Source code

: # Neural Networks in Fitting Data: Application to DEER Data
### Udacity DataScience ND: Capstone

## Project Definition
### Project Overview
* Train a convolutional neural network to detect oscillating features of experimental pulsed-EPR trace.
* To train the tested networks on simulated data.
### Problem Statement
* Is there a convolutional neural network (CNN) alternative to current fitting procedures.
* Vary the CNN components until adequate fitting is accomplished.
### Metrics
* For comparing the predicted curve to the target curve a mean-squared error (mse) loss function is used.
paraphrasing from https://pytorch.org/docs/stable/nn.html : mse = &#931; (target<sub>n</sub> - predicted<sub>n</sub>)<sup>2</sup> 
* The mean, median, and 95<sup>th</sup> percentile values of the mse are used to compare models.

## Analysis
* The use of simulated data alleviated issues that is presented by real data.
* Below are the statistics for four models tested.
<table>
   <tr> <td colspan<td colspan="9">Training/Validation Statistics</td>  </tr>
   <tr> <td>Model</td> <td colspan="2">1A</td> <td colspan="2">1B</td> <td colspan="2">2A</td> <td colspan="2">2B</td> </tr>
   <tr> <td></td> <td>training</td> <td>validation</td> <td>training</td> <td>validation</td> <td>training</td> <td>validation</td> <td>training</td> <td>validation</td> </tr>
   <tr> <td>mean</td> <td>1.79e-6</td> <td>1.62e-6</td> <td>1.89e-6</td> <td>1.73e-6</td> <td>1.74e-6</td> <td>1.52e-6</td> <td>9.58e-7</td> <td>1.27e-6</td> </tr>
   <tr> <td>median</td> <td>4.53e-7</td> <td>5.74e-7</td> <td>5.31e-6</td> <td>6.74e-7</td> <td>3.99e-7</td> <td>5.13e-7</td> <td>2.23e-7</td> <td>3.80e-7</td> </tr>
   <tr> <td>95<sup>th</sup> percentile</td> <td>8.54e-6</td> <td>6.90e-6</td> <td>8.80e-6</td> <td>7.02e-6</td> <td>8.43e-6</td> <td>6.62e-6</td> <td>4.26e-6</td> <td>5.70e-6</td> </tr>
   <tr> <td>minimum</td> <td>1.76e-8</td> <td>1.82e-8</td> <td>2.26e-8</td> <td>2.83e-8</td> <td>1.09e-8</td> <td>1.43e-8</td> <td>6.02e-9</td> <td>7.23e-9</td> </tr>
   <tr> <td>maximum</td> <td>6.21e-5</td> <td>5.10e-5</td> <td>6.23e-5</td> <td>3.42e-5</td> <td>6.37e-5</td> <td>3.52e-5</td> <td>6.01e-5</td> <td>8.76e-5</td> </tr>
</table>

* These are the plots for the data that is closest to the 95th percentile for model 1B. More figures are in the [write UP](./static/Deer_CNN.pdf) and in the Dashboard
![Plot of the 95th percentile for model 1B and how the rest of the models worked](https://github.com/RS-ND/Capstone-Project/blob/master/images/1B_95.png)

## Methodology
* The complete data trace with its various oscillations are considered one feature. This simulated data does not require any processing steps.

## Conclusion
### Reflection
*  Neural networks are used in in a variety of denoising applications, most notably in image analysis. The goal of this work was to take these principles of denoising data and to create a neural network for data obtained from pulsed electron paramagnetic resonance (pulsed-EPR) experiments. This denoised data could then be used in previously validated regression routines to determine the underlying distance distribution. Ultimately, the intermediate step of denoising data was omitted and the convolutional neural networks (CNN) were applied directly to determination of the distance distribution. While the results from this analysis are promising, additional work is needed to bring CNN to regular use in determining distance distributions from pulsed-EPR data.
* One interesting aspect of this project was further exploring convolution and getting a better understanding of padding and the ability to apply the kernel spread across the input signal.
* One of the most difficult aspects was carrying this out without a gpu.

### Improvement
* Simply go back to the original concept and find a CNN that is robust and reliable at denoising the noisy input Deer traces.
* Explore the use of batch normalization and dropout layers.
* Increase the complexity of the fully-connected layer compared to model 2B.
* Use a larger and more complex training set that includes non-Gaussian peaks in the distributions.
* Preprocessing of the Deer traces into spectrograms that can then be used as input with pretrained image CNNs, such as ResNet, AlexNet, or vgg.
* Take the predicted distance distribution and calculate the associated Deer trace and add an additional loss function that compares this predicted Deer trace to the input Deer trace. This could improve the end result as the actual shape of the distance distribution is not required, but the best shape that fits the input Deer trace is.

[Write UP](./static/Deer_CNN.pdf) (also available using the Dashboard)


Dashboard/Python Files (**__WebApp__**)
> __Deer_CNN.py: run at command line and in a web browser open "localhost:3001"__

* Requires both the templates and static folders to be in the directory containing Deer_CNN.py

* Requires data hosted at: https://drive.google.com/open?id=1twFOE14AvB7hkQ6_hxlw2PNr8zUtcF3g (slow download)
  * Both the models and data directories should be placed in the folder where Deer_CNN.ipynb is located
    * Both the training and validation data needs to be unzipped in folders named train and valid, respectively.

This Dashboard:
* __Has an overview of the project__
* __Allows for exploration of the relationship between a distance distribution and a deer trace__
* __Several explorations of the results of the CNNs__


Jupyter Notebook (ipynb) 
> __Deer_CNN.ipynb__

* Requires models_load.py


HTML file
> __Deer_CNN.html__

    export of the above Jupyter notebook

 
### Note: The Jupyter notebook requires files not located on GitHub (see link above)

* * *

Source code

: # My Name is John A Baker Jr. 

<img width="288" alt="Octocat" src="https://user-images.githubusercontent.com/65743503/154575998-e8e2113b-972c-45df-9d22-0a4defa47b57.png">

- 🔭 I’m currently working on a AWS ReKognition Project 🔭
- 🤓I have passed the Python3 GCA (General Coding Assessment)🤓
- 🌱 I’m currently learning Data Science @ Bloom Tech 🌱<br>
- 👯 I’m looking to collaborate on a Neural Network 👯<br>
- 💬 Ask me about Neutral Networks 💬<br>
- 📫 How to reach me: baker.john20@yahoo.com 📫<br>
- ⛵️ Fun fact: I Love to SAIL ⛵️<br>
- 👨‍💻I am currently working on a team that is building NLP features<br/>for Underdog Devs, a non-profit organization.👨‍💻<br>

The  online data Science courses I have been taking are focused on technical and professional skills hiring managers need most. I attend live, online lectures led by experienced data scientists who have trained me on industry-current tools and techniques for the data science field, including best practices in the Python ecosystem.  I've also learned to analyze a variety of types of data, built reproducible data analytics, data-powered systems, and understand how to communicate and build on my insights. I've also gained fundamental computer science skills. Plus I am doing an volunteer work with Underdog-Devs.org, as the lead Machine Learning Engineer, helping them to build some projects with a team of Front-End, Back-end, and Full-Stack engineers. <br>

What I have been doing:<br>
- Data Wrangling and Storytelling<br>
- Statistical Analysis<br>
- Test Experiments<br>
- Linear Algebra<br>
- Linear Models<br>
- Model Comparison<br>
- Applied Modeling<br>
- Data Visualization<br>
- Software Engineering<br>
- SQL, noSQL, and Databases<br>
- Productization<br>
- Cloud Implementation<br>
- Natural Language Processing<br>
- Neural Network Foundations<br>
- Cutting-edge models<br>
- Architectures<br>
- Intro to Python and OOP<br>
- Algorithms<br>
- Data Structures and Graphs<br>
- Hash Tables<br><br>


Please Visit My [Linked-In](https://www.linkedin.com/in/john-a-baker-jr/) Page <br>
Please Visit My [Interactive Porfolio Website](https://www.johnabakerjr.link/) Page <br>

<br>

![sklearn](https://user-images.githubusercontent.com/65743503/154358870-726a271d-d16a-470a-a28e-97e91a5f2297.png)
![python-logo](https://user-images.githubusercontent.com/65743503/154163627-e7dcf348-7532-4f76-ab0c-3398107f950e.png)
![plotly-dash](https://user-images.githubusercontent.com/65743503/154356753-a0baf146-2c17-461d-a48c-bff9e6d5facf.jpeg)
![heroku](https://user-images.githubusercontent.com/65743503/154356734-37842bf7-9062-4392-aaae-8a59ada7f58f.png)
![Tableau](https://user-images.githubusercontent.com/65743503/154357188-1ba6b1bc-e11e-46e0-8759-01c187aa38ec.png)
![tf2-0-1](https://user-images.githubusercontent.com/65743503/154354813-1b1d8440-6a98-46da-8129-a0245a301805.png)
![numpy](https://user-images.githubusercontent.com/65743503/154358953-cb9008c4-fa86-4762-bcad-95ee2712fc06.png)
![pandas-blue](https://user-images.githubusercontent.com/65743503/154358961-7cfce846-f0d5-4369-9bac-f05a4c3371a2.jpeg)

- **TASK PROMPT**
Keep only those lines of the records that hold "features", and return them.

- **EXERCISE RESULT**
* Train a convolutional neural network to detect oscillating features of experimental pulsed-EPR trace.
- 👨‍💻I am currently working on a team that is building NLP features<br/>for Underdog Devs, a non-profit organization.👨‍💻<br>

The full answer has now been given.